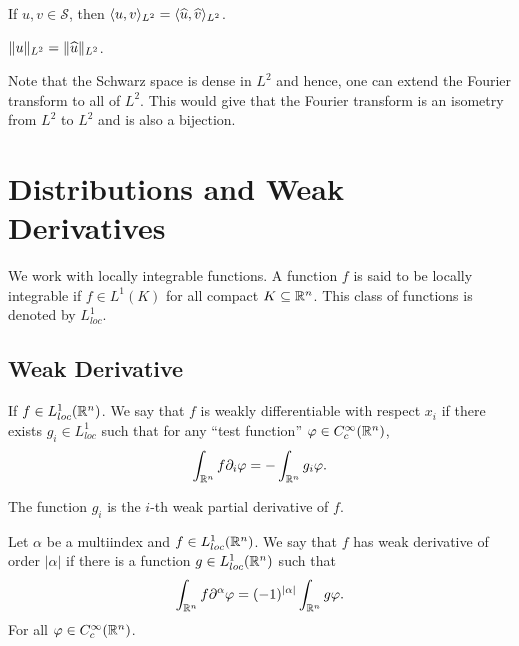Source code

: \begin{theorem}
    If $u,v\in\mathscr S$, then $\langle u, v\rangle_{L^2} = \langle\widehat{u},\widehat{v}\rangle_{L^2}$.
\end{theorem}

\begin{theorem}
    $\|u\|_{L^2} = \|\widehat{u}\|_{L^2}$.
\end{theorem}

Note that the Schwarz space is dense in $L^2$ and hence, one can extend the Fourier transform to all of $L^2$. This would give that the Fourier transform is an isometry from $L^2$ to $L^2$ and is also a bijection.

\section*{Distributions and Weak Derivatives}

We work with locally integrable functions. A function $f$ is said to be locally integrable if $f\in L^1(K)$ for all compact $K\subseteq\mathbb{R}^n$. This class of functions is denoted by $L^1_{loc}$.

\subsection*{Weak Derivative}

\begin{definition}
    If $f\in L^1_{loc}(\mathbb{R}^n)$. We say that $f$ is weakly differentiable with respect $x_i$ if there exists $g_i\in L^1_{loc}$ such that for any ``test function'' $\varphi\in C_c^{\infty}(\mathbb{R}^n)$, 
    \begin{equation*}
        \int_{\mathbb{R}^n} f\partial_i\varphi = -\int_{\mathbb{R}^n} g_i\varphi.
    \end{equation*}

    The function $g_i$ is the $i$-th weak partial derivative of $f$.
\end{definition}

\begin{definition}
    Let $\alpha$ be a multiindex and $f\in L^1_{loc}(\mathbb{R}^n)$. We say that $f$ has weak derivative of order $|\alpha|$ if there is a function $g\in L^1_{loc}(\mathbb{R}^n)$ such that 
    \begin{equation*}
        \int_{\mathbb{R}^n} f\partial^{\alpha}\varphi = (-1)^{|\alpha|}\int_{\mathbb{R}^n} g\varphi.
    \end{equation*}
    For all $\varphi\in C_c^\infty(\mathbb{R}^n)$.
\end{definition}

━━━━━━━━━━━━━━━━━━━━━━━━━━━━━━

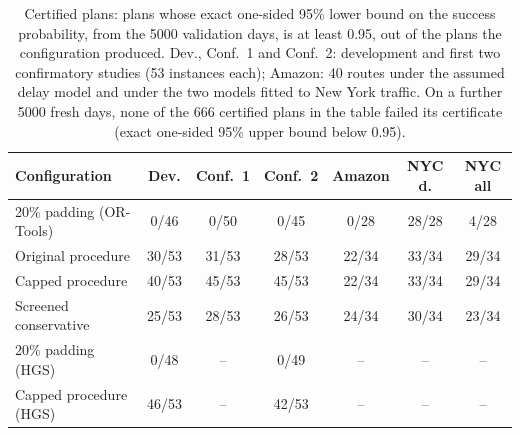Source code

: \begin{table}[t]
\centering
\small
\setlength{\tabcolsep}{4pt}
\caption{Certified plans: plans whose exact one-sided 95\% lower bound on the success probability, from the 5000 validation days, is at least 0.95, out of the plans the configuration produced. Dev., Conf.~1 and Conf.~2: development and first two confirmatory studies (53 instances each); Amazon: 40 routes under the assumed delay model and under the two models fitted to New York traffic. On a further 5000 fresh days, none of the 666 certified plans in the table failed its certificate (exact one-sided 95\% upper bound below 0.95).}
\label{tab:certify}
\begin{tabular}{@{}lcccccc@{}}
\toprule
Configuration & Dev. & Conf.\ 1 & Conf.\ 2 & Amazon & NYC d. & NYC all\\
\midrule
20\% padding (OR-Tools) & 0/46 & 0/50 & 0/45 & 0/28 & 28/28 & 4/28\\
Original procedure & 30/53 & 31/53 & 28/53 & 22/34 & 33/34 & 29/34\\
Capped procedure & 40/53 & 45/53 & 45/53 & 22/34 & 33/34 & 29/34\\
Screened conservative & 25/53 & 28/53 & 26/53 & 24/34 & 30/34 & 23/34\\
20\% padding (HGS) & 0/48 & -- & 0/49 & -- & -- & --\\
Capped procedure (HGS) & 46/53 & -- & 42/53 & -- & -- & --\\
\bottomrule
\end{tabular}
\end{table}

━━━━━━━━━━━━━━━━━━━━━━━━━━━━━━

> WHAT IS REQUIRED
Work out how many lines in the data hold the word "table"; reply with the number alone.

> RESPONSE BOX
3